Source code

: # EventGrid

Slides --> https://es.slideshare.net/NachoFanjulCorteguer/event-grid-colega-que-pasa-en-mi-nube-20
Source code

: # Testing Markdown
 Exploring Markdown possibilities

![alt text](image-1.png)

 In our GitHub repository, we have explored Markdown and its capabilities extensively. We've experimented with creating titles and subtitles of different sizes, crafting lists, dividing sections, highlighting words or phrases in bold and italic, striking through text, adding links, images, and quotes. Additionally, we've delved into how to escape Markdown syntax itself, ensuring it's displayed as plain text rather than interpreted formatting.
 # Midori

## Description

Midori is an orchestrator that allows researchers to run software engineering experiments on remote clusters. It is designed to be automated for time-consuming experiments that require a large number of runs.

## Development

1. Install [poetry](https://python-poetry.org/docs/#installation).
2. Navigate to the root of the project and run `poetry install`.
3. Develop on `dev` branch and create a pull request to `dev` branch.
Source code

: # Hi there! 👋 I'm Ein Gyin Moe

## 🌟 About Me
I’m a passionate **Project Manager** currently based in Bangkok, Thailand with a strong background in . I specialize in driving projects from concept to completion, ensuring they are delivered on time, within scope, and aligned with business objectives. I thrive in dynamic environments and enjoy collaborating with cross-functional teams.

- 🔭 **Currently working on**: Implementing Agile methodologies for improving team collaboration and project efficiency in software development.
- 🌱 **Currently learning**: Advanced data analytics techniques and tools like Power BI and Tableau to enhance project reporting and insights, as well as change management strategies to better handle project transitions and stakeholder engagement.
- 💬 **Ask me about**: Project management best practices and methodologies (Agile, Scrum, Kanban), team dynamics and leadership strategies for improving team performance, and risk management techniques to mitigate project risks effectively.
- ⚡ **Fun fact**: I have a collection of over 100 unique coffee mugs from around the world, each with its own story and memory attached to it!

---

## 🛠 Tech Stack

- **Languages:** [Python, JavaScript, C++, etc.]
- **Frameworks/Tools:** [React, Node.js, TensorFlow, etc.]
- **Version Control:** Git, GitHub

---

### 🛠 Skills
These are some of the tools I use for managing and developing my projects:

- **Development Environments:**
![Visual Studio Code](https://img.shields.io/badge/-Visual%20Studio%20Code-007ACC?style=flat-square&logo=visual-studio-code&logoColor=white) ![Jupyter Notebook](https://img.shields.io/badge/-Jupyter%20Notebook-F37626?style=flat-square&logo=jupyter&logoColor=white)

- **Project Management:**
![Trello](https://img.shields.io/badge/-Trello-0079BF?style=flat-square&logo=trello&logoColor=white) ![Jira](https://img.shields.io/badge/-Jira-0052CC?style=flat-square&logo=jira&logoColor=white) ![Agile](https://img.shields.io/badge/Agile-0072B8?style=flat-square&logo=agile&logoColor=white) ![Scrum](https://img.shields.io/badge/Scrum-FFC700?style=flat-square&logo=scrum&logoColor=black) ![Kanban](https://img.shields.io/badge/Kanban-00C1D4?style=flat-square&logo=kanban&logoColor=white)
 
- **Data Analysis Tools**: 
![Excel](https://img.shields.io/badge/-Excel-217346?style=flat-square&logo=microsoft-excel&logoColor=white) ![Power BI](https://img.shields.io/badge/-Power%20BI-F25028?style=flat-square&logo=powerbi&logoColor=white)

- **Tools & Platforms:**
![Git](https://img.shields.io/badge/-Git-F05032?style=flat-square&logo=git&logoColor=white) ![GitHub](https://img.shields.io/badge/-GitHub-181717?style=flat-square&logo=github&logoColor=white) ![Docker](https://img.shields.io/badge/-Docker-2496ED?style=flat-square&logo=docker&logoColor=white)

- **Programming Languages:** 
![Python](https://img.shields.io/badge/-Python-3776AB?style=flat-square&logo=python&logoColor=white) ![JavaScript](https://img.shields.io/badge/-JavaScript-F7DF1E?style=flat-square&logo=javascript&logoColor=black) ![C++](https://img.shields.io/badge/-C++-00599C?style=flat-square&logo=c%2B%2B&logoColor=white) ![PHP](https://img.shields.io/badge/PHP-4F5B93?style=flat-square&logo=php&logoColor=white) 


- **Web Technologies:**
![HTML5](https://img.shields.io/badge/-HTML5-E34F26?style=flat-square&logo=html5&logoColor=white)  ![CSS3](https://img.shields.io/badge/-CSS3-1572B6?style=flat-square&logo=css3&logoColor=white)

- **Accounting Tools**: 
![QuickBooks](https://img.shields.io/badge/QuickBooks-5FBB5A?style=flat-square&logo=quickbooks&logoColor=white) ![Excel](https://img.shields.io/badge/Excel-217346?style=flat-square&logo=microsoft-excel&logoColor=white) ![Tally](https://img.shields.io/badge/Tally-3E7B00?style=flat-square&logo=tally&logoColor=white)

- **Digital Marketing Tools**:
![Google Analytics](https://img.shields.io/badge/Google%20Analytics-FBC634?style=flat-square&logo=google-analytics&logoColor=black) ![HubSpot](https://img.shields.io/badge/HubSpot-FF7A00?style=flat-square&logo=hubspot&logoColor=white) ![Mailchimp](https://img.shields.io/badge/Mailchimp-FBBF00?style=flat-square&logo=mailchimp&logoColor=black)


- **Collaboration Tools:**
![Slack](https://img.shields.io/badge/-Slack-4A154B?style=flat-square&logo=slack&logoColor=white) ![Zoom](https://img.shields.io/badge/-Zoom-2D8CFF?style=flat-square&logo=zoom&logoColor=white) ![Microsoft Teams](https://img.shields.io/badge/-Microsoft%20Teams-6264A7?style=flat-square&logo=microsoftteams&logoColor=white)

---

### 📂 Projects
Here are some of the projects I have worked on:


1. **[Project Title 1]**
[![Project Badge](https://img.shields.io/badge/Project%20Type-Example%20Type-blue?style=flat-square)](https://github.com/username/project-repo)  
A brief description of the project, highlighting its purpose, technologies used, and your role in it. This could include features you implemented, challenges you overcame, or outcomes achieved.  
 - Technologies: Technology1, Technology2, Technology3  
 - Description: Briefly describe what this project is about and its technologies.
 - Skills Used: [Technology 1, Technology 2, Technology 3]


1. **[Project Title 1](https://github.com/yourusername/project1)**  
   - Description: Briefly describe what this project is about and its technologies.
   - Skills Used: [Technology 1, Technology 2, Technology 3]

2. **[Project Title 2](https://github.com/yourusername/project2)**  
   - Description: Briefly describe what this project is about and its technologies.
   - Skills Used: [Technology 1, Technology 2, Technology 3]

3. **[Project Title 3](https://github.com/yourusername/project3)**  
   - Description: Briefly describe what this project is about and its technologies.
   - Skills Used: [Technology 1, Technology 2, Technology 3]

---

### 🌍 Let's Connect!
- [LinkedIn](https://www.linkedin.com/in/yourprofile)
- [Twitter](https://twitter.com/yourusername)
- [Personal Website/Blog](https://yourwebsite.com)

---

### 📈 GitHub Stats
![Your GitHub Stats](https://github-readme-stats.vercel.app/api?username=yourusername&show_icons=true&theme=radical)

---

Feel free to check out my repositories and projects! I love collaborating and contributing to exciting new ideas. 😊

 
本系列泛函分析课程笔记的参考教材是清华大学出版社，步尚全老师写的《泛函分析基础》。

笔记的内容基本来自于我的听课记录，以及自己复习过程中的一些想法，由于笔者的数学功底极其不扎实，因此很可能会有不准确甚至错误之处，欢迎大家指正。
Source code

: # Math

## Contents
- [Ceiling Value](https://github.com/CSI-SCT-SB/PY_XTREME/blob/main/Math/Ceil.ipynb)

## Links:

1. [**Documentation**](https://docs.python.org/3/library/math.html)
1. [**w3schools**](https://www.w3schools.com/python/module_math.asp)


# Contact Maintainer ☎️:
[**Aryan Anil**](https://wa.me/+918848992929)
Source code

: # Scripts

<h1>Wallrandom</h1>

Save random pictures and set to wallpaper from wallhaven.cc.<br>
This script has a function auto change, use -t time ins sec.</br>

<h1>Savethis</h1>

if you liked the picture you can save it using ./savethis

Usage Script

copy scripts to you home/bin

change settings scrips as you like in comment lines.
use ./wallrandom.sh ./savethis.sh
____________
→ **Problem**
Give back exactly the lines above starting at the line where "- **Languages:** [Python, JavaScript, C++, etc.]" appears and ending at the line where "- **Project Management:**" appears, both included, with no other lines.

→ **Answer for this exercise**
- **Languages:** [Python, JavaScript, C++, etc.]
- **Frameworks/Tools:** [React, Node.js, TensorFlow, etc.]
- **Version Control:** Git, GitHub

---

### 🛠 Skills
These are some of the tools I use for managing and developing my projects:

- **Development Environments:**
![Visual Studio Code](https://img.shields.io/badge/-Visual%20Studio%20Code-007ACC?style=flat-square&logo=visual-studio-code&logoColor=white) ![Jupyter Notebook](https://img.shields.io/badge/-Jupyter%20Notebook-F37626?style=flat-square&logo=jupyter&logoColor=white)

- **Project Management:**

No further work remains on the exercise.